Action item: From start to end, print the entire listing below exactly.

Input:
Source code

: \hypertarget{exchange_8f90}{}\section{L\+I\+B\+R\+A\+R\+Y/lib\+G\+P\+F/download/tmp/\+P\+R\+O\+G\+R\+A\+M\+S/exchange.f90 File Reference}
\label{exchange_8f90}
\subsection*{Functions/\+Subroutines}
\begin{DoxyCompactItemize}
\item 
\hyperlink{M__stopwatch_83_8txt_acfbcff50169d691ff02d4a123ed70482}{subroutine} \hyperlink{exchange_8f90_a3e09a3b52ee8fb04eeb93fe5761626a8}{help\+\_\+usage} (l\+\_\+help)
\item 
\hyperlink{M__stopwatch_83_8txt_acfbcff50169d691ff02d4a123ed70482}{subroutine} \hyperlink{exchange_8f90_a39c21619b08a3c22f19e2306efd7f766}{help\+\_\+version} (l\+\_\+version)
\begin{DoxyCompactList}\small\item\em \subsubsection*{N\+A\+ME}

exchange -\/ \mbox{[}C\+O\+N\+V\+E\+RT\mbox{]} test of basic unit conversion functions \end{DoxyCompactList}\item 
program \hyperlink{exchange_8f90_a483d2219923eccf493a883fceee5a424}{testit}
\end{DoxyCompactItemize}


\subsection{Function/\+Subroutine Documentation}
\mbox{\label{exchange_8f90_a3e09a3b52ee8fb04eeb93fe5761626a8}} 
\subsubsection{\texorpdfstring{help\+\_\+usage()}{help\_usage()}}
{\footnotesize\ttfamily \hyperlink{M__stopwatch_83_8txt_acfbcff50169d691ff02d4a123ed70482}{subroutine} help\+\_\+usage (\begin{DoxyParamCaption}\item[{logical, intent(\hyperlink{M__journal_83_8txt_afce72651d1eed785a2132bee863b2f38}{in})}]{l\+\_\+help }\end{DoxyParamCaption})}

Reply to the task:
Source code

: \hypertarget{exchange_8f90}{}\section{L\+I\+B\+R\+A\+R\+Y/lib\+G\+P\+F/download/tmp/\+P\+R\+O\+G\+R\+A\+M\+S/exchange.f90 File Reference}
\label{exchange_8f90}
\subsection*{Functions/\+Subroutines}
\begin{DoxyCompactItemize}
\item 
\hyperlink{M__stopwatch_83_8txt_acfbcff50169d691ff02d4a123ed70482}{subroutine} \hyperlink{exchange_8f90_a3e09a3b52ee8fb04eeb93fe5761626a8}{help\+\_\+usage} (l\+\_\+help)
\item 
\hyperlink{M__stopwatch_83_8txt_acfbcff50169d691ff02d4a123ed70482}{subroutine} \hyperlink{exchange_8f90_a39c21619b08a3c22f19e2306efd7f766}{help\+\_\+version} (l\+\_\+version)
\begin{DoxyCompactList}\small\item\em \subsubsection*{N\+A\+ME}

exchange -\/ \mbox{[}C\+O\+N\+V\+E\+RT\mbox{]} test of basic unit conversion functions \end{DoxyCompactList}\item 
program \hyperlink{exchange_8f90_a483d2219923eccf493a883fceee5a424}{testit}
\end{DoxyCompactItemize}


\subsection{Function/\+Subroutine Documentation}
\mbox{\label{exchange_8f90_a3e09a3b52ee8fb04eeb93fe5761626a8}} 
\subsubsection{\texorpdfstring{help\+\_\+usage()}{help\_usage()}}
{\footnotesize\ttfamily \hyperlink{M__stopwatch_83_8txt_acfbcff50169d691ff02d4a123ed70482}{subroutine} help\+\_\+usage (\begin{DoxyParamCaption}\item[{logical, intent(\hyperlink{M__journal_83_8txt_afce72651d1eed785a2132bee863b2f38}{in})}]{l\+\_\+help }\end{DoxyParamCaption})}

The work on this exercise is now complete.